## What this task involves
Give the records below again, word for word. No pictures belong in the copy.

## Supplied data

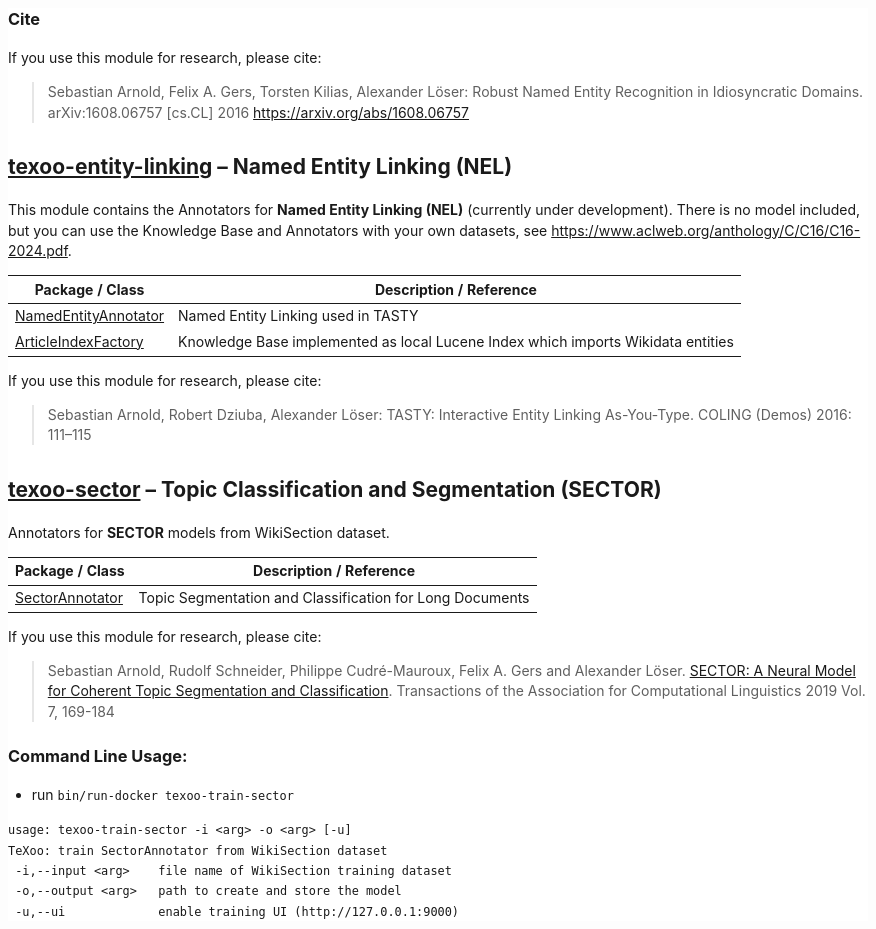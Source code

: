 ### Cite

If you use this module for research, please cite:

> Sebastian Arnold, Felix A. Gers, Torsten Kilias, Alexander Löser: Robust Named Entity Recognition in Idiosyncratic Domains. arXiv:1608.06757 [cs.CL] 2016 <https://arxiv.org/abs/1608.06757>


## [texoo-entity-linking](texoo-entity-linking/) – Named Entity Linking (NEL)

This module contains the Annotators for **Named Entity Linking (NEL)** (currently under development). There is no model included, but you can use the Knowledge Base and Annotators with your own datasets, see <https://www.aclweb.org/anthology/C/C16/C16-2024.pdf>.

| Package / Class                               | Description / Reference                                                |
| --------------------------------------------- | ---------------------------------------------------------------------- |
| [NamedEntityAnnotator](texoo-entity-linking/src/main/java/de/datexis/nel/NamedEntityAnnotator.java)    | Named Entity Linking used in TASTY |
| [ArticleIndexFactory](texoo-entity-linking/src/main/java/de/datexis/index/ArticleIndexFactory.java)   | Knowledge Base implemented as local Lucene Index which imports Wikidata entities |

If you use this module for research, please cite:

> Sebastian Arnold, Robert Dziuba, Alexander Löser: TASTY: Interactive Entity Linking As-You-Type. COLING (Demos) 2016: 111–115


## [texoo-sector](texoo-sector/) – Topic Classification and Segmentation (SECTOR)

Annotators for **SECTOR** models from WikiSection dataset.

| Package / Class                               | Description / Reference                                                |
| --------------------------------------------- | ---------------------------------------------------------------------- |
| [SectorAnnotator](texoo-sector/src/main/java/de/datexis/sector/SectorAnnotator.java)      | Topic Segmentation and Classification for Long Documents               |

If you use this module for research, please cite:

> Sebastian Arnold, Rudolf Schneider, Philippe Cudré-Mauroux, Felix A. Gers and Alexander Löser. [SECTOR: A Neural Model for Coherent Topic Segmentation and Classification](https://transacl.org/ojs/index.php/tacl/article/view/1540/359). Transactions of the Association for Computational Linguistics 2019 Vol. 7, 169-184


### Command Line Usage:

- run ```bin/run-docker texoo-train-sector```

```
usage: texoo-train-sector -i <arg> -o <arg> [-u]
TeXoo: train SectorAnnotator from WikiSection dataset
 -i,--input <arg>    file name of WikiSection training dataset
 -o,--output <arg>   path to create and store the model
 -u,--ui             enable training UI (http://127.0.0.1:9000)

```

## Your response
Source code

: ### Cite

If you use this module for research, please cite:

> Sebastian Arnold, Felix A. Gers, Torsten Kilias, Alexander Löser: Robust Named Entity Recognition in Idiosyncratic Domains. arXiv:1608.06757 [cs.CL] 2016 <https://arxiv.org/abs/1608.06757>


## [texoo-entity-linking](texoo-entity-linking/) – Named Entity Linking (NEL)

This module contains the Annotators for **Named Entity Linking (NEL)** (currently under development). There is no model included, but you can use the Knowledge Base and Annotators with your own datasets, see <https://www.aclweb.org/anthology/C/C16/C16-2024.pdf>.

| Package / Class                               | Description / Reference                                                |
| --------------------------------------------- | ---------------------------------------------------------------------- |
| [NamedEntityAnnotator](texoo-entity-linking/src/main/java/de/datexis/nel/NamedEntityAnnotator.java)    | Named Entity Linking used in TASTY |
| [ArticleIndexFactory](texoo-entity-linking/src/main/java/de/datexis/index/ArticleIndexFactory.java)   | Knowledge Base implemented as local Lucene Index which imports Wikidata entities |

If you use this module for research, please cite:

> Sebastian Arnold, Robert Dziuba, Alexander Löser: TASTY: Interactive Entity Linking As-You-Type. COLING (Demos) 2016: 111–115


## [texoo-sector](texoo-sector/) – Topic Classification and Segmentation (SECTOR)

Annotators for **SECTOR** models from WikiSection dataset.

| Package / Class                               | Description / Reference                                                |
| --------------------------------------------- | ---------------------------------------------------------------------- |
| [SectorAnnotator](texoo-sector/src/main/java/de/datexis/sector/SectorAnnotator.java)      | Topic Segmentation and Classification for Long Documents               |

If you use this module for research, please cite:

> Sebastian Arnold, Rudolf Schneider, Philippe Cudré-Mauroux, Felix A. Gers and Alexander Löser. [SECTOR: A Neural Model for Coherent Topic Segmentation and Classification](https://transacl.org/ojs/index.php/tacl/article/view/1540/359). Transactions of the Association for Computational Linguistics 2019 Vol. 7, 169-184


### Command Line Usage:

- run ```bin/run-docker texoo-train-sector```

```
usage: texoo-train-sector -i <arg> -o <arg> [-u]
TeXoo: train SectorAnnotator from WikiSection dataset
 -i,--input <arg>    file name of WikiSection training dataset
 -o,--output <arg>   path to create and store the model
 -u,--ui             enable training UI (http://127.0.0.1:9000)

```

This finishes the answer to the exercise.